84	Please avoid recursion here, unless you're certain this would be (say) less than 10 frames for all practical cases (in which case add an assert).
103	The pattern I've seen here is taking the map type as a template parameter instead of hardcoding it (with `DenseMap` as a default), so that folks can substitute `SmallDenseMap` etc.
105	How about just one `DenseMap` that maps `T` instances to a `std::pair<T, int>`?

mkazantsev added inline comments.Nov 26 2017, 8:50 PM

include/llvm/ADT/DisjointSetUnion.h
84	I'm pretty certain that the expected depth is effectively small, but I was also thinking to rewrite this with loop, so I'll do it.
105	That would consume as twice as much memory. We only store Rank for roots and Parent for non-roots, and this would have us store both for both.

mkazantsev added inline comments.Nov 26 2017, 8:56 PM

include/llvm/ADT/DisjointSetUnion.h
105	We could store a union, though...

mkazantsev added inline comments.Nov 26 2017, 9:35 PM

include/llvm/ADT/DisjointSetUnion.h
105	After giving it some thought, I don't think it's a good idea. Storing pairs is expensive due to reason I wrote above, storing unions doesn't allow us to understand where we should stop while traversing parents to find head. If we want to do so, we need an extra flag. I'd leave it as is unless we want to complicate this plece of logic without obvious benefits.

Two things.
First, to bikeshed this horribly:

Everywhere else in llvm we call this a union-find data structure.
Almost all papers you can reference these days do the same.
What you call head is called find roughly everywhere, and we should do the same here.

See, e.g.,
https://pdfs.semanticscholar.org/bbcf/76a84ee10348442ccb50ccdbfb288ede5cbb.pdf (hopcroft and ullman's analysis bounding it to log*)
https://dl.acm.org/citation.cfm?doid=62.2160 (Tarjan's bounding of union-find to inverse ackermann)
https://pdfs.semanticscholar.org/b716/349a3072afbede9f0fb8f561a8e0f297baf0.pdf (survey of data-structures used to solve disjoint-set-union problems)

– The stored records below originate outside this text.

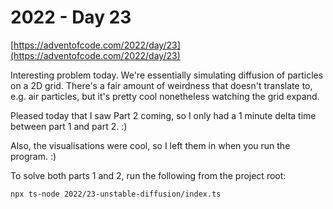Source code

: # 2022 - Day 23

[https://adventofcode.com/2022/day/23](https://adventofcode.com/2022/day/23)

Interesting problem today. We're essentially simulating diffusion of particles
on a 2D grid. There's a fair amount of weirdness that doesn't translate to, e.g.
air particles, but it's pretty cool nonetheless watching the grid expand.

Pleased today that I saw Part 2 coming, so I only had a 1 minute delta time between
part 1 and part 2. :)

Also, the visualisations were cool, so I left them in when you run the program. :)

To solve both parts 1 and 2, run the following from the project root:

```sh
npx ts-node 2022/23-unstable-diffusion/index.ts
```

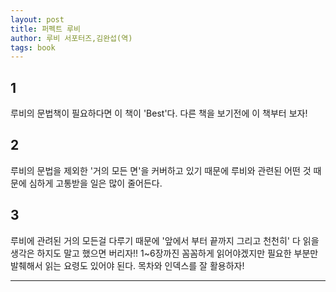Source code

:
```yaml
---
layout: post
title: 퍼펙트 루비
author: 루비 서포터즈,김완섭(역)
tags: book
---
```


## 1
루비의 문법책이 필요하다면 이 책이 'Best'다. 다른 책을 보기전에 이 책부터 보자!

## 2
루비의 문법을 제외한 '거의 모든 면'을 커버하고 있기 때문에 루비와 관련된 어떤 것 때문에 심하게 고통받을 일은 많이 줄어든다.

## 3
루비에 관려된 거의 모든걸 다루기 때문에 '앞에서 부터 끝까지 그리고 천천히' 다 읽을 생각은 하지도 말고 했으면 버리자!! 1~6장까진 꼼꼼하게 읽어야겠지만 필요한 부분만 발췌해서 읽는 요령도 있어야 된다. 목차와 인덱스를 잘 활용하자!


----

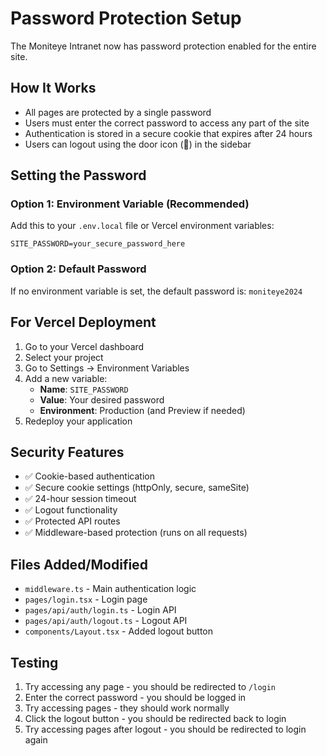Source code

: # Password Protection Setup

The Moniteye Intranet now has password protection enabled for the entire site.

## How It Works

- All pages are protected by a single password
- Users must enter the correct password to access any part of the site
- Authentication is stored in a secure cookie that expires after 24 hours
- Users can logout using the door icon (🚪) in the sidebar

## Setting the Password

### Option 1: Environment Variable (Recommended)
Add this to your `.env.local` file or Vercel environment variables:
```
SITE_PASSWORD=your_secure_password_here
```

### Option 2: Default Password
If no environment variable is set, the default password is: `moniteye2024`

## For Vercel Deployment

1. Go to your Vercel dashboard
2. Select your project
3. Go to Settings → Environment Variables
4. Add a new variable:
   - **Name**: `SITE_PASSWORD`
   - **Value**: Your desired password
   - **Environment**: Production (and Preview if needed)
5. Redeploy your application

## Security Features

- ✅ Cookie-based authentication
- ✅ Secure cookie settings (httpOnly, secure, sameSite)
- ✅ 24-hour session timeout
- ✅ Logout functionality
- ✅ Protected API routes
- ✅ Middleware-based protection (runs on all requests)

## Files Added/Modified

- `middleware.ts` - Main authentication logic
- `pages/login.tsx` - Login page
- `pages/api/auth/login.ts` - Login API
- `pages/api/auth/logout.ts` - Logout API
- `components/Layout.tsx` - Added logout button

## Testing

1. Try accessing any page - you should be redirected to `/login`
2. Enter the correct password - you should be logged in
3. Try accessing pages - they should work normally
4. Click the logout button - you should be redirected back to login
5. Try accessing pages after logout - you should be redirected to login again 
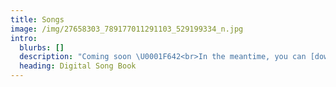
 ```yaml
---
title: Songs
image: /img/27658303_789177011291103_529199334_n.jpg
intro:
  blurbs: []
  description: "Coming soon \U0001F642<br>In the meantime, you can [download our updated songbook](/downloads/Songbook_180310_linked.pdf) in PDF format. (Updated 10th March 2018)"
  heading: Digital Song Book
---
```


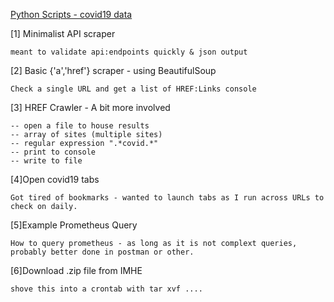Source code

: 
  [Python Scripts - covid19 data](#python-scripts---covid19-data)

[1] Minimalist API scraper
```
meant to validate api:endpoints quickly & json output
```
[2] Basic {'a','href'} scraper - using BeautifulSoup
```
Check a single URL and get a list of HREF:Links console
```
[3] HREF Crawler - A bit more involved
```
-- open a file to house results
-- array of sites (multiple sites)
-- regular expression ".*covid.*"
-- print to console
-- write to file
```
[4]Open covid19 tabs
```
Got tired of bookmarks - wanted to launch tabs as I run across URLs to check on daily.
```
[5]Example Prometheus Query
```
How to query prometheus - as long as it is not complext queries, probably better done in postman or other.
```
[6]Download .zip file from IMHE
```
shove this into a crontab with tar xvf ....
```

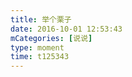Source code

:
 ```yaml
---
title: 举个栗子
date: 2016-10-01 12:53:43
mCategories: [说说]
type: moment
time: t125343
---
```


<div id="pics-20161001125343"></div>

<script src="/lib/moment/pics.js"></script>
<script>
var data = [
    {"link": "2016-10-01_000000.jpeg", "type": "shuoshuo"}
];
picsRender(data, "pics-20161001125343");
</script>
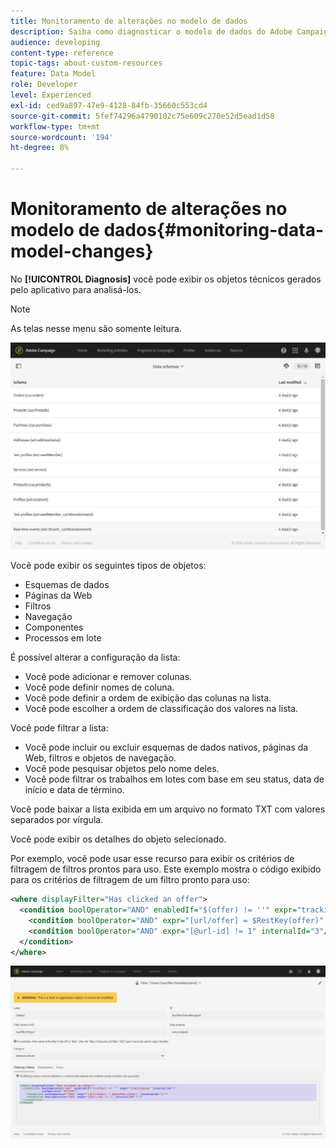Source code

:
 ```yaml
---
title: Monitoramento de alterações no modelo de dados
description: Saiba como diagnosticar o modelo de dados do Adobe Campaign.
audience: developing
content-type: reference
topic-tags: about-custom-resources
feature: Data Model
role: Developer
level: Experienced
exl-id: ced9a897-47e9-4128-84fb-35660c553cd4
source-git-commit: 5fef74296a4790102c75e609c270e52d5ead1d58
workflow-type: tm+mt
source-wordcount: '194'
ht-degree: 8%

---
```


# Monitoramento de alterações no modelo de dados{#monitoring-data-model-changes}

No **[!UICONTROL Diagnosis]** você pode exibir os objetos técnicos gerados pelo aplicativo para analisá-los.

>[!NOTE]
>
>As telas nesse menu são somente leitura.

![](assets/diagnostic.png)

Você pode exibir os seguintes tipos de objetos:

* Esquemas de dados
* Páginas da Web
* Filtros
* Navegação
* Componentes
* Processos em lote

É possível alterar a configuração da lista:

* Você pode adicionar e remover colunas.
* Você pode definir nomes de coluna.
* Você pode definir a ordem de exibição das colunas na lista.
* Você pode escolher a ordem de classificação dos valores na lista.

Você pode filtrar a lista:

* Você pode incluir ou excluir esquemas de dados nativos, páginas da Web, filtros e objetos de navegação.
* Você pode pesquisar objetos pelo nome deles.
* Você pode filtrar os trabalhos em lotes com base em seu status, data de início e data de término.

Você pode baixar a lista exibida em um arquivo no formato TXT com valores separados por vírgula.

Você pode exibir os detalhes do objeto selecionado.

Por exemplo, você pode usar esse recurso para exibir os critérios de filtragem de filtros prontos para uso. Este exemplo mostra o código exibido para os critérios de filtragem de um filtro pronto para uso:

```xml
<where displayFilter="Has clicked an offer">
  <condition boolOperator="AND" enabledIf="$(offer) != ''" expr="trackingLog" internalId="1" setOperator="EXISTS">
    <condition boolOperator="AND" expr="[url/offer] = $RestKey(offer)" internalId="2"/>
    <condition boolOperator="AND" expr="[@url-id] != 1" internalId="3"/>
  </condition>
</where>
```

![](assets/diagnosis_filter_criteria.png)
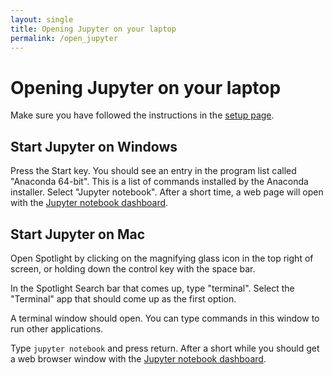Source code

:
 ```yaml
---
layout: single
title: Opening Jupyter on your laptop
permalink: /open_jupyter
---
```


# Opening Jupyter on your laptop

Make sure you have followed the instructions in the [setup
page](setup).

## Start Jupyter on Windows

Press the Start key.  You should see an entry in the program
list called "Anaconda 64-bit".  This is a list of commands
installed by the Anaconda installer.  Select "Jupyter notebook".
After a short time, a web page will open with the [Jupyter
notebook dashboard].

[Jupyter notebook dashboard]: https://jupyter-notebook.readthedocs.io/en/stable/examples/Notebook/Notebook%20Basics.html#The-Notebook-dashboard

## Start Jupyter on Mac

Open Spotlight by clicking on the magnifying glass icon in the top right of screen, or holding down the control key with the space bar.

In the Spotlight Search bar that comes up, type "terminal".  Select the "Terminal" app that should come up as the first option.

A terminal window should open.  You can type commands in this window to run other applications.

Type `jupyter notebook` and press return.  After a short while you should get a web browser window with the [Jupyter notebook dashboard].
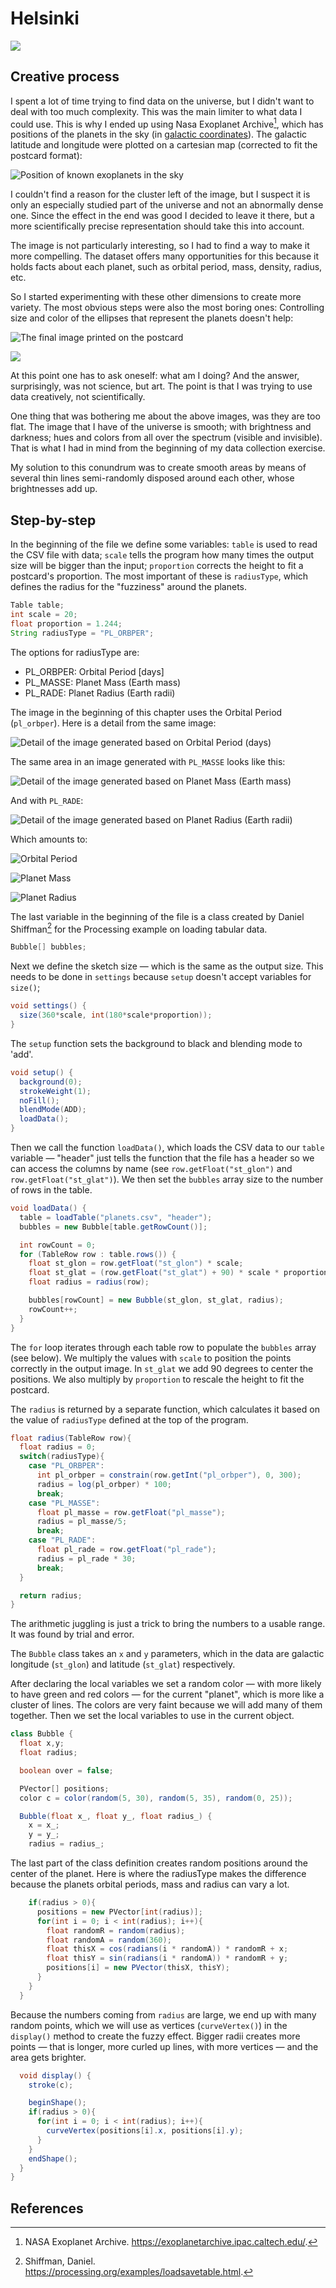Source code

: # Helsinki

![](../.gitbook/assets/02-2018-5-24-18-29-45-planets-orbit.png)

## Creative process

I spent a lot of time trying to find data on the universe, but I didn't want to deal with too much complexity. This was the main limiter to what data I could use. This is why I ended up using Nasa Exoplanet Archive[^1], which has positions of the planets in the sky (in [galactic coordinates](https://en.wikipedia.org/wiki/Galactic_coordinate_system)). The galactic latitude and longitude were plotted on a cartesian map (corrected to fit the postcard format):

![Position of known exoplanets in the sky](../.gitbook/assets/02-2018-5-24-18-41-19-planets-positions.png)

I couldn't find a reason for the cluster left of the image, but I suspect it is only an especially studied part of the universe and not an abnormally dense one. Since the effect in the end was good I decided to leave it there, but a more scientifically precise representation should take this into account.

The image is not particularly interesting, so I had to find a way to make it more compelling. The dataset offers many opportunities for this because it holds facts about each planet, such as orbital period, mass, density, radius, etc.

So I started experimenting with these other dimensions to create more variety. The most obvious steps were also the most boring ones: Controlling size and color of the ellipses that represent the planets doesn't help:

![The final image printed on the postcard](../.gitbook/assets/02-2018-5-28-11-15-34-PL_ORBPER.png)

![](../.gitbook/assets/02-2018-5-28-11-18-40-PL_ORBPER.png)

At this point one has to ask oneself: what am I doing? And the answer, surprisingly, was not science, but art. The point is that I was trying to use data creatively, not scientifically.

One thing that was bothering me about the above images, was they are too flat. The image that I have of the universe is smooth; with brightness and darkness; hues and colors from all over the spectrum (visible and invisible). That is what I had in mind from the beginning of my data collection exercise.

My solution to this conundrum was to create smooth areas by means of several thin lines semi-randomly disposed around each other, whose brightnesses add up.

## Step-by-step

In the beginning of the file we define some variables: `table` is used to read the CSV file with data; `scale` tells the program how many times the output size will be bigger than the input; `proportion` corrects the height to fit a postcard's proportion. The most important of these is `radiusType`, which defines the radius for the "fuzziness" around the planets.

```java
Table table;
int scale = 20;
float proportion = 1.244;
String radiusType = "PL_ORBPER";
```

The options for radiusType are:

- PL_ORBPER: Orbital Period [days]
- PL_MASSE: Planet Mass (Earth mass)
- PL_RADE: Planet Radius (Earth radii)

The image in the beginning of this chapter uses the Orbital Period (`pl_orbper`). Here is a detail from the same image:

![Detail of the image generated based on Orbital Period (days)](../.gitbook/assets/02-pl_orbper.png)

The same area in an image generated with `PL_MASSE` looks like this:

![Detail of the image generated based on Planet Mass (Earth mass)](../.gitbook/assets/02-pl_masse.png)

And with `PL_RADE`:

![Detail of the image generated based on Planet Radius (Earth radii)](../.gitbook/assets/02-pl_rade.png)

Which amounts to:

![Orbital Period](../.gitbook/assets/02-2018-5-24-18-29-45-planets-orbit.png)

![Planet Mass](../.gitbook/assets/02-2018-5-24-18-32-31-planets-mass.png)

![Planet Radius](../.gitbook/assets/02-2018-5-24-18-33-59-planets-radius.png)

The last variable in the beginning of the file is a class created by Daniel Shiffman[^2] for the Processing example on loading tabular data.

```java
Bubble[] bubbles;
```

Next we define the sketch size — which is the same as the output size. This needs to be done in `settings` because `setup` doesn't accept variables for `size()`;

```java
void settings() {
  size(360*scale, int(180*scale*proportion));
}
```

The `setup` function sets the background to black and blending mode to 'add'.

```java
void setup() {
  background(0);
  strokeWeight(1);
  noFill();
  blendMode(ADD);
  loadData();
}
```

Then we call the function `loadData()`, which loads the CSV data to our `table` variable — "header" just tells the function that the file has a header so we can access the columns by name (see `row.getFloat("st_glon")` and `row.getFloat("st_glat")`). We then set the `bubbles` array size to the number of rows in the table.

```java
void loadData() {
  table = loadTable("planets.csv", "header");
  bubbles = new Bubble[table.getRowCount()];

  int rowCount = 0;
  for (TableRow row : table.rows()) {
    float st_glon = row.getFloat("st_glon") * scale;
    float st_glat = (row.getFloat("st_glat") + 90) * scale * proportion;
    float radius = radius(row);

    bubbles[rowCount] = new Bubble(st_glon, st_glat, radius);
    rowCount++;
  }
}
```

The `for` loop iterates through each table row to populate the `bubbles` array (see below). We multiply the values with `scale` to position the points correctly in the output image. In `st_glat` we add 90 degrees to center the positions. We also multiply by `proportion` to rescale the height to fit the postcard.

The `radius` is returned by a separate function, which calculates it based on the value of `radiusType` defined at the top of the program.

```java
float radius(TableRow row){
  float radius = 0;
  switch(radiusType){
    case "PL_ORBPER":
      int pl_orbper = constrain(row.getInt("pl_orbper"), 0, 300);
      radius = log(pl_orbper) * 100;
      break;
    case "PL_MASSE":
      float pl_masse = row.getFloat("pl_masse");
      radius = pl_masse/5;
      break;
    case "PL_RADE":
      float pl_rade = row.getFloat("pl_rade");
      radius = pl_rade * 30;
      break;
  }

  return radius;
}
```

The arithmetic juggling is just a trick to bring the numbers to a usable range. It was found by trial and error.

The `Bubble` class takes an `x` and `y` parameters, which in the data are galactic longitude (`st_glon`) and latitude (`st_glat`) respectively.

After declaring the local variables we set a random color — with more likely to have green and red colors — for the current "planet", which is more like a cluster of lines. The colors are very faint because we will add many of them together. Then we set the local variables to use in the current object.

```java
class Bubble {
  float x,y;
  float radius;

  boolean over = false;

  PVector[] positions;
  color c = color(random(5, 30), random(5, 35), random(0, 25));

  Bubble(float x_, float y_, float radius_) {
    x = x_;
    y = y_;
    radius = radius_;
```

The last part of the class definition creates random positions around the center of the planet. Here is where the radiusType makes the difference because the planets orbital periods, mass and radius can vary a lot.

```java
    if(radius > 0){
      positions = new PVector[int(radius)];
      for(int i = 0; i < int(radius); i++){
        float randomR = random(radius);
        float randomA = random(360);
        float thisX = cos(radians(i * randomA)) * randomR + x;
        float thisY = sin(radians(i * randomA)) * randomR + y;
        positions[i] = new PVector(thisX, thisY);
      }
    }
  }
```

Because the numbers coming from `radius` are large, we end up with many random points, which we will use as vertices (`curveVertex()`) in the `display()` method to create the fuzzy effect. Bigger radii creates more points — that is longer, more curled up lines, with more vertices — and the area gets brighter.


```java
  void display() {
    stroke(c);

    beginShape();
    if(radius > 0){
      for(int i = 0; i < int(radius); i++){
        curveVertex(positions[i].x, positions[i].y);
      }
    }
    endShape();
  }
}
```

## References

[^1]: NASA Exoplanet Archive. https://exoplanetarchive.ipac.caltech.edu/.

[^2]: Shiffman, Daniel. https://processing.org/examples/loadsavetable.html.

Even wikipedia calls it find() :)

(we call it find in all of the llvm implementations)

Second:

EquivalenceClasses.h already implements this datastructure, but not the union by rank. It does do path compression.

We should not end up with two. I'm fine if we go with your implementation, but the end result (doesn't have to be in this patch) should be only one of these classes existing.

include/llvm/ADT/DisjointSetUnion.h
84	I would not bother making this non-recursive (I can't recall ever having seen a production implementation that is non-recursive) Since you are doing union-by-rank, depth is limited to log(total number of items). IE any root node of rank X must have >= 2X items under it. The worst case is if you only ever call find after all of the unions, and then you have log(n) recursion worst case here.For For LLVM ,it's probably bounded in the millions for most practical problems, so somewhere between 20-24 is my guess at worst case, assuming 16 million items. If you call find, and intersperse the two, you will pretty much never get a depth > 5. (amortized, it can only be >5 if you have more than 265535 items non-amortized, very hard to say, but my guess is <= 10 for most problem types) We also do this recursively in the other implementations of this datastructure we have (for example, EquivalenceClasses and AliasSetTracker).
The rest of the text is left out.